Although DRAM is used as an example as a memory element in various embodiments described below, it is apparent that the present disclosure is not limited thereto. For example, the present disclosure may be equally applicable to SRAM, synchronous DRAM (SDRAM), double data rate synchronous DRAM (DDR SDRAM, DDR2 SDRAM, DDR3 SDRAM, etc.), graphics double data rate synchronous DRAM (GDDR, GDDR2, GDDR3, etc.), quad data rate DRAM (QDR DRAM), RAMBUS XDR DRAM (XDR DRAM), fast page mode DRAM (FPM DRAM), video DRAM (VDRAM), extended data output DRAM (EDO DRAM), burst EDO DRAM (BEDO DRAM), multibank DRAM (MDRAM), synchronous graphics RAM (SGRAM), and/or other various types of DRAM.
Various embodiments are directed to accumulators for high operating speed, operational logic circuits and processing-in-memory (PIM) devices including the same.
FIG. 1 is a block diagram illustrating an accumulator 100 according to an embodiment of the present disclosure. Referring to FIG. 1, the accumulator 100 may include an input latch circuit 110, an accumulating circuit 120, and an output latch circuit 130. The input latch circuit 110 may include a first input latch (IL1) 111, a second input latch (IL2) 112, and a third input latch (IL3) 113. The output latch circuit 130 may include a first output latch (OL1) 131 and a second output latch (OL2) 132. In an example, each of the first input latch 111, the second input latch 112, the third input latch 113, the first output latch 131, and the second output latch 132 may be configured with a flip-flop. In another example, each of the first input latch 111, the second input latch 112, the third input latch 113, the first output latch 131, and the second output latch 132 may be configured with a register including a plurality of flip-flops.
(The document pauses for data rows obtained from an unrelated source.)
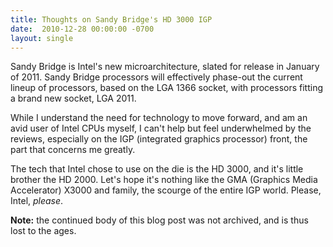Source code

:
 ```yaml
---
title: Thoughts on Sandy Bridge's HD 3000 IGP
date:  2010-12-28 00:00:00 -0700
layout: single
---
```


Sandy Bridge is Intel's new microarchitecture, slated for release in January of 2011. Sandy Bridge processors will effectively phase-out the current lineup of processors, based on the LGA 1366 socket, with processors fitting a brand new socket, LGA 2011.

While I understand the need for technology to move forward, and am an avid user of Intel CPUs myself, I can't help but feel underwhelmed by the reviews, especially on the IGP (integrated graphics processor) front, the part that concerns me greatly.

The tech that Intel chose to use on the die is the HD 3000, and it's little brother the HD 2000. Let's hope it's nothing like the GMA (Graphics Media Accelerator) X3000 and family, the scourge of the entire IGP world. Please, Intel, *please*.

**Note:** the continued body of this blog post was not archived, and is thus lost to the ages.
The first input latch 111 may include an input terminal receiving input data D_IN transmitted from outside the accumulator 100, a clock input terminal receiving a first clock signal CK1, and an output terminal coupled to the accumulating circuit 120. The first input latch 111 may output the input data D_IN received through the input data D_IN through the output terminal in synchronization with the first clock signal CK1. The second input latch 112 may include an input terminal receiving odd latch data D_OL transmitted from the first output latch 131, a clock input terminal receiving a second clock signal CK2, and an output terminal coupled to the accumulating circuit 120. The second input latch 112 may output the odd latch data D_OL received through the input terminal through the output terminal in synchronization with the second clock signal CK2. The second input latch 112 may output the odd latch data D_OL received through the input terminal through the output terminal in synchronization with the second clock signal CK2. The third input latch 113 may include an input terminal receiving even latch data D_EL transmitted from the second output latch 132, a clock input terminal receiving a third clock CK3, and an output terminal coupled to the accumulating circuit 120. The third input latch 113 may output the even latch data D_ELreceived through the input terminal through the output terminal in synchronization with the third clock signal CK3. The output terminal of the second input latch 112 may be coupled to the output terminal of the third input latch 113. Accordingly, the second input latch 112 and the third input latch 113 may share an output line.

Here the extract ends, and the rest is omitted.